▶ [Directions for this task]: Word for word, return the lines below from the first through the line that has "The easiest method", dropping the pictures.

═══ Dataset excerpts

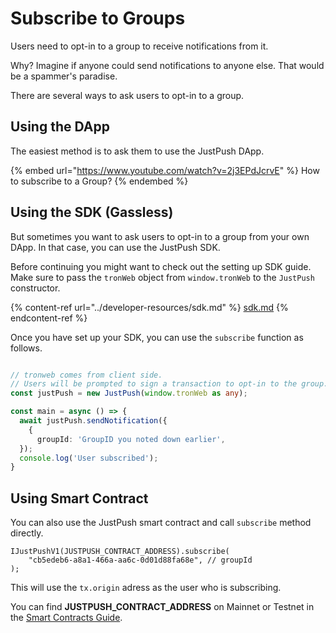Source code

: # Subscribe to Groups

Users need to opt-in to a group to receive notifications from it. 

Why? Imagine if anyone could send notifications to anyone else. That would be a spammer's paradise.

There are several ways to ask users to opt-in to a group.

## Using the DApp
The easiest method is to ask them to use the JustPush DApp. 

{% embed url="https://www.youtube.com/watch?v=2j3EPdJcrvE" %}
How to subscribe to a Group?
{% endembed %}

## Using the SDK (Gassless)
But sometimes you want to ask users to opt-in to a group from your own DApp. In that case, you can use the JustPush SDK.

Before continuing you might want to check out the setting up SDK guide. Make sure to pass the `tronWeb` object from `window.tronWeb` to the `JustPush` constructor.

{% content-ref url="../developer-resources/sdk.md" %}
[sdk.md](../developer-resources/sdk.md)
{% endcontent-ref %}

Once you have set up your SDK, you can use the `subscribe` function as follows.

```typescript

// tronweb comes from client side. 
// Users will be prompted to sign a transaction to opt-in to the group.
const justPush = new JustPush(window.tronWeb as any);

const main = async () => {
  await justPush.sendNotification({
    {
      groupId: 'GroupID you noted down earlier',
  });
  console.log('User subscribed');
}
```

## Using Smart Contract

You can also use the JustPush smart contract and call `subscribe` method directly.

```solidity
IJustPushV1(JUSTPUSH_CONTRACT_ADDRESS).subscribe(
    "cb5edeb6-a8a1-466a-aa6c-0d01d88fa68e", // groupId
);
```

This will use the `tx.origin` adress as the user who is subscribing. 

&#x20;You can find **JUSTPUSH\_CONTRACT\_ADDRESS** on Mainnet or Testnet in the [Smart Contracts Guide](../developer-resources/smart-contracts.md).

══════

▶ [Solution below]:
Source code

: # Subscribe to Groups

Users need to opt-in to a group to receive notifications from it. 

Why? Imagine if anyone could send notifications to anyone else. That would be a spammer's paradise.

There are several ways to ask users to opt-in to a group.

## Using the DApp
The easiest method is to ask them to use the JustPush DApp. 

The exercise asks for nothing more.